An exact transcription of the entries is required, with no images included.

┌────────

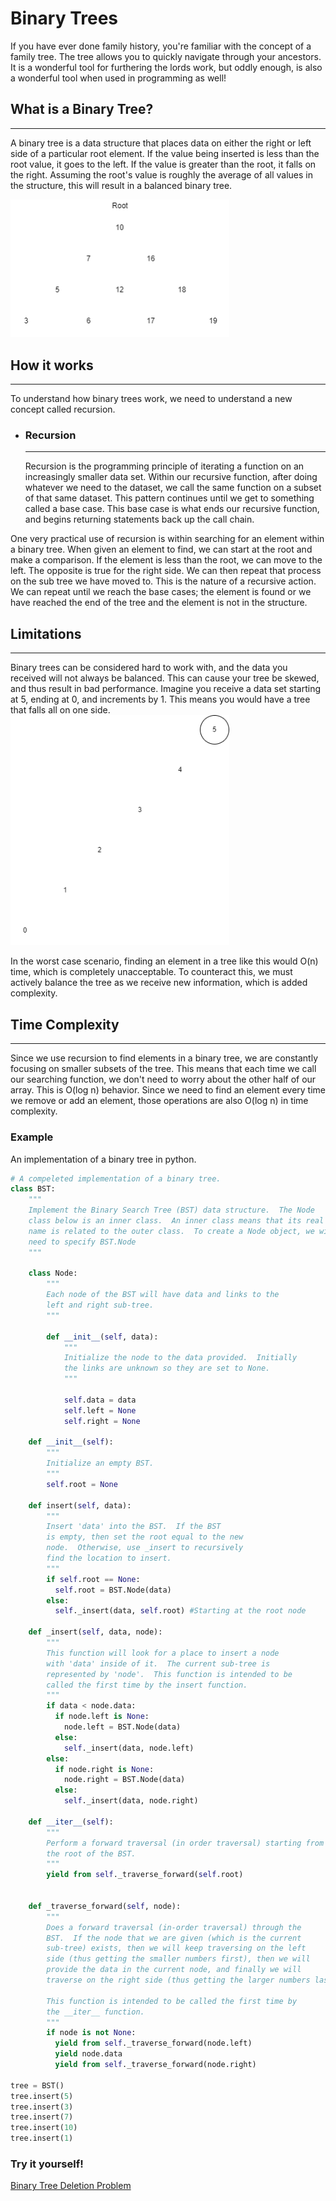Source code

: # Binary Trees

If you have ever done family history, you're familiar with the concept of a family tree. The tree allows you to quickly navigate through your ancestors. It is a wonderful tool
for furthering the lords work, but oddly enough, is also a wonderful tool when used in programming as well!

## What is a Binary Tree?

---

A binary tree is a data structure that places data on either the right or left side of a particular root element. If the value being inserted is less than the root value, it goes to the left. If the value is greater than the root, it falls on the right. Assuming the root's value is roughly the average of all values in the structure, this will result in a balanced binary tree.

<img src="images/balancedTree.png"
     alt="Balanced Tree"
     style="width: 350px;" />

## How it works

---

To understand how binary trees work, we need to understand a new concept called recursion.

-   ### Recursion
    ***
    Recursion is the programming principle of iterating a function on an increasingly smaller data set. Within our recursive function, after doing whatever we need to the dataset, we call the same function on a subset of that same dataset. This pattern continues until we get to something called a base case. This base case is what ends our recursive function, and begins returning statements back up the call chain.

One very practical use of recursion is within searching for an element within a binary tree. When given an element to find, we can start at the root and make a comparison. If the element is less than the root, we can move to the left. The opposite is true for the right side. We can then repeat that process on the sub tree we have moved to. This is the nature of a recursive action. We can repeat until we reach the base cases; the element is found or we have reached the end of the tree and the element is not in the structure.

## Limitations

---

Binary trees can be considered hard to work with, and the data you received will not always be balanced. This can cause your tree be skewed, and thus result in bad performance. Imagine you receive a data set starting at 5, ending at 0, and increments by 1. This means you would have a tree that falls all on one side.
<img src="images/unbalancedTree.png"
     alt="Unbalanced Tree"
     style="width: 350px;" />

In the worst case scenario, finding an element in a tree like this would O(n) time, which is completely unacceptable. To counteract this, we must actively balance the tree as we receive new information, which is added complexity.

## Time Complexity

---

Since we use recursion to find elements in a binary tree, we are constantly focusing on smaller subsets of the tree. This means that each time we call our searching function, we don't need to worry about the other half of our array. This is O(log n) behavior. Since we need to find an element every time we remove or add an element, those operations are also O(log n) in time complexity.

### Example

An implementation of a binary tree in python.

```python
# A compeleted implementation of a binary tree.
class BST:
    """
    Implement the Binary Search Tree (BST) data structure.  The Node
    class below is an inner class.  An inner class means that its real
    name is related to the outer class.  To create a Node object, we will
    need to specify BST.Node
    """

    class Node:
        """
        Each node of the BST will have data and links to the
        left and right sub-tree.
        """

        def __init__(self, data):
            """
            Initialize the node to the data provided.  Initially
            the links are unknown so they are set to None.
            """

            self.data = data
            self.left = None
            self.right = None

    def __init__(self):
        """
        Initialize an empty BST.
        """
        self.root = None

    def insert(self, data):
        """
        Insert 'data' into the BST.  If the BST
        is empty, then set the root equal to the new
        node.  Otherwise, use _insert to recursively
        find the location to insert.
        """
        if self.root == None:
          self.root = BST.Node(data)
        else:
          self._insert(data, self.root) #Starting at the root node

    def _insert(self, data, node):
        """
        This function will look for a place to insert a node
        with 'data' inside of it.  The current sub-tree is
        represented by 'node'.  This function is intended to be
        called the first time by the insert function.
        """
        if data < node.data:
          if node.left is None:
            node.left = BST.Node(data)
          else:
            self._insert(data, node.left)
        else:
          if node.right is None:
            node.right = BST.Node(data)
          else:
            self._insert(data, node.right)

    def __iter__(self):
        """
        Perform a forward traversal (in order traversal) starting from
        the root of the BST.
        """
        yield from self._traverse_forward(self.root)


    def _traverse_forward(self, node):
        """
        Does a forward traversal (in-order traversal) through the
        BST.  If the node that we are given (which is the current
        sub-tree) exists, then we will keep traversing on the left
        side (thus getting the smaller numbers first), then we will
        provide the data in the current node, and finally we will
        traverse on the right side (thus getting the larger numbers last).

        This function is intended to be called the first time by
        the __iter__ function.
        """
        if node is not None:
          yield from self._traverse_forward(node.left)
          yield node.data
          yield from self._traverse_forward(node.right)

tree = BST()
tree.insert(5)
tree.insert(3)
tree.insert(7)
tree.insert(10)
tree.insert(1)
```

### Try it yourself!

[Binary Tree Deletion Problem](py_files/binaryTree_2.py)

└────────

> _ANSWER BOX_
Source code

: # Binary Trees

If you have ever done family history, you're familiar with the concept of a family tree. The tree allows you to quickly navigate through your ancestors. It is a wonderful tool
for furthering the lords work, but oddly enough, is also a wonderful tool when used in programming as well!

## What is a Binary Tree?

---

A binary tree is a data structure that places data on either the right or left side of a particular root element. If the value being inserted is less than the root value, it goes to the left. If the value is greater than the root, it falls on the right. Assuming the root's value is roughly the average of all values in the structure, this will result in a balanced binary tree.

<img src="images/balancedTree.png"
     alt="Balanced Tree"
     style="width: 350px;" />

## How it works

---

To understand how binary trees work, we need to understand a new concept called recursion.

-   ### Recursion
    ***
    Recursion is the programming principle of iterating a function on an increasingly smaller data set. Within our recursive function, after doing whatever we need to the dataset, we call the same function on a subset of that same dataset. This pattern continues until we get to something called a base case. This base case is what ends our recursive function, and begins returning statements back up the call chain.

One very practical use of recursion is within searching for an element within a binary tree. When given an element to find, we can start at the root and make a comparison. If the element is less than the root, we can move to the left. The opposite is true for the right side. We can then repeat that process on the sub tree we have moved to. This is the nature of a recursive action. We can repeat until we reach the base cases; the element is found or we have reached the end of the tree and the element is not in the structure.

## Limitations

---

Binary trees can be considered hard to work with, and the data you received will not always be balanced. This can cause your tree be skewed, and thus result in bad performance. Imagine you receive a data set starting at 5, ending at 0, and increments by 1. This means you would have a tree that falls all on one side.
<img src="images/unbalancedTree.png"
     alt="Unbalanced Tree"
     style="width: 350px;" />

In the worst case scenario, finding an element in a tree like this would O(n) time, which is completely unacceptable. To counteract this, we must actively balance the tree as we receive new information, which is added complexity.

## Time Complexity

---

Since we use recursion to find elements in a binary tree, we are constantly focusing on smaller subsets of the tree. This means that each time we call our searching function, we don't need to worry about the other half of our array. This is O(log n) behavior. Since we need to find an element every time we remove or add an element, those operations are also O(log n) in time complexity.

### Example

An implementation of a binary tree in python.

```python
# A compeleted implementation of a binary tree.
class BST:
    """
    Implement the Binary Search Tree (BST) data structure.  The Node
    class below is an inner class.  An inner class means that its real
    name is related to the outer class.  To create a Node object, we will
    need to specify BST.Node
    """

    class Node:
        """
        Each node of the BST will have data and links to the
        left and right sub-tree.
        """

        def __init__(self, data):
            """
            Initialize the node to the data provided.  Initially
            the links are unknown so they are set to None.
            """

            self.data = data
            self.left = None
            self.right = None

    def __init__(self):
        """
        Initialize an empty BST.
        """
        self.root = None

    def insert(self, data):
        """
        Insert 'data' into the BST.  If the BST
        is empty, then set the root equal to the new
        node.  Otherwise, use _insert to recursively
        find the location to insert.
        """
        if self.root == None:
          self.root = BST.Node(data)
        else:
          self._insert(data, self.root) #Starting at the root node

    def _insert(self, data, node):
        """
        This function will look for a place to insert a node
        with 'data' inside of it.  The current sub-tree is
        represented by 'node'.  This function is intended to be
        called the first time by the insert function.
        """
        if data < node.data:
          if node.left is None:
            node.left = BST.Node(data)
          else:
            self._insert(data, node.left)
        else:
          if node.right is None:
            node.right = BST.Node(data)
          else:
            self._insert(data, node.right)

    def __iter__(self):
        """
        Perform a forward traversal (in order traversal) starting from
        the root of the BST.
        """
        yield from self._traverse_forward(self.root)


    def _traverse_forward(self, node):
        """
        Does a forward traversal (in-order traversal) through the
        BST.  If the node that we are given (which is the current
        sub-tree) exists, then we will keep traversing on the left
        side (thus getting the smaller numbers first), then we will
        provide the data in the current node, and finally we will
        traverse on the right side (thus getting the larger numbers last).

        This function is intended to be called the first time by
        the __iter__ function.
        """
        if node is not None:
          yield from self._traverse_forward(node.left)
          yield node.data
          yield from self._traverse_forward(node.right)

tree = BST()
tree.insert(5)
tree.insert(3)
tree.insert(7)
tree.insert(10)
tree.insert(1)
```

### Try it yourself!

[Binary Tree Deletion Problem](py_files/binaryTree_2.py)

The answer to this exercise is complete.